Years ago, I remember getting a message from a principal that I had a great respect for, and is honestly one of the best leaders that I know. He had asked me to call him and so later that evening I did, and I remember that he asked me for some advice on things that he was dealing with in his school. I was actually a bit taken back because I had never thought that he would be in a situation where he would need my advice, but that was just a reminder to me that I had received over and over again.
The smartest people ask for help.
This is something that I have struggled with both personally and professionally, and sometimes overlapping. When I am feeling overwhelmed with work, I often bury my head down and just try to “work harder” out of it. This can leave me in a place, where my good friend Michelle King will say “only giving the ones you love your leftovers”. It is the same when I struggle personally, as I often feel comfortable sharing struggles in front of a large group, it is harder for me to share those same struggles with people on an individual basis.
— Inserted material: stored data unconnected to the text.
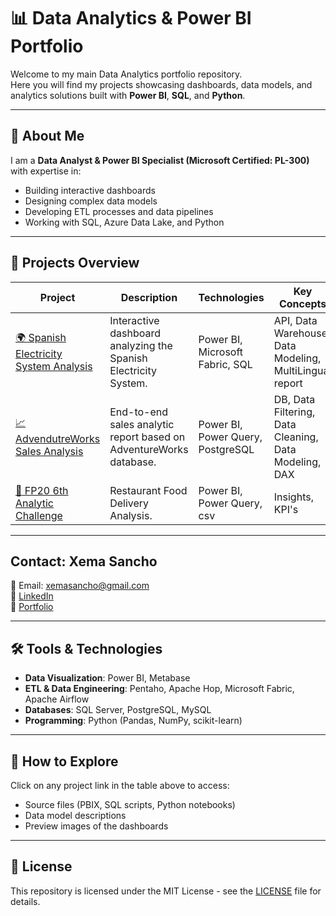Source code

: # 📊 Data Analytics & Power BI Portfolio

Welcome to my main Data Analytics portfolio repository.  
Here you will find my projects showcasing dashboards, data models, and analytics solutions built with **Power BI**, **SQL**, and **Python**.

---

## 🚀 About Me
I am a **Data Analyst & Power BI Specialist (Microsoft Certified: PL-300)** with expertise in:
- Building interactive dashboards
- Designing complex data models
- Developing ETL processes and data pipelines
- Working with SQL, Azure Data Lake, and Python

---

## 📂 Projects Overview

| Project | Description | Technologies | Key Concepts |
|---------|-------------|--------------|--------------|
| [🌍 Spanish Electricity System Analysis](https://github.com/s-xema/SEE_Analysis) | Interactive dashboard analyzing the Spanish Electricity System. | Power BI, Microsoft Fabric, SQL | API, Data Warehouse, Data Modeling, MultiLingual report | 
| [📈 AdvendutreWorks Sales Analysis](https://github.com/s-xema/AdventureWorks_Analysis) | End-to-end sales analytic report based on AdventureWorks database. | Power BI, Power Query, PostgreSQL | DB, Data Filtering, Data Cleaning, Data Modeling, DAX | 
| [:rocket: FP20 6th Analytic Challenge](https://github.com/s-xema/FP20_6Challenge_Project) | Restaurant Food Delivery Analysis. | Power BI, Power Query, csv | Insights, KPI's

---

## Contact: Xema Sancho
📧 Email: xemasancho@gmail.com  
🔗 [LinkedIn](https://www.linkedin.com/in/jose-maria-sancho-navarro/)  
🔗 [Portfolio](https://linktr.ee/xemasancho)  

---

## 🛠 Tools & Technologies
- **Data Visualization**: Power BI, Metabase  
- **ETL & Data Engineering**: Pentaho, Apache Hop, Microsoft Fabric, Apache Airflow  
- **Databases**: SQL Server, PostgreSQL, MySQL  
- **Programming**: Python (Pandas, NumPy, scikit-learn)  

---

## 📌 How to Explore
Click on any project link in the table above to access:
- Source files (PBIX, SQL scripts, Python notebooks)
- Data model descriptions
- Preview images of the dashboards

---

## 📄 License
This repository is licensed under the MIT License - see the [LICENSE](LICENSE) file for details.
When in a large forum it is something that people can relate to and they connect with, but often when you share it in a small setting, it is now something that you have to deal with and face. This has often led me dealing with my own anxiety in a way that is counterproductive. Yet to the people that are closest to me I have always said that strength is not necessarily doing everything on your own, but strength comes in being comfortable in sharing vulnerability and being able to reach out.
This idea is something that we need to teach our kids as it seems that growing up is constantly becoming more complicated. There are times that I see all of the opportunities that kids have now in such a connected world and am envious, but there are also times that I think about my own maturity as a kid and how I am not sure I could have dealt with the complexity of it all. The default from many is to hide kids from much of what exists in the world, but that is a short term solution that does not prepare them for the world in front of them. We can encourage them to always be able to ask for help, but if we are not willing to model this ourselves, we exhibit the idea that this is more out of weakness than strength.
Whether it is personal, professional, or both, I truly believe that the smartest (and often strongest) people are always willing to ask for help.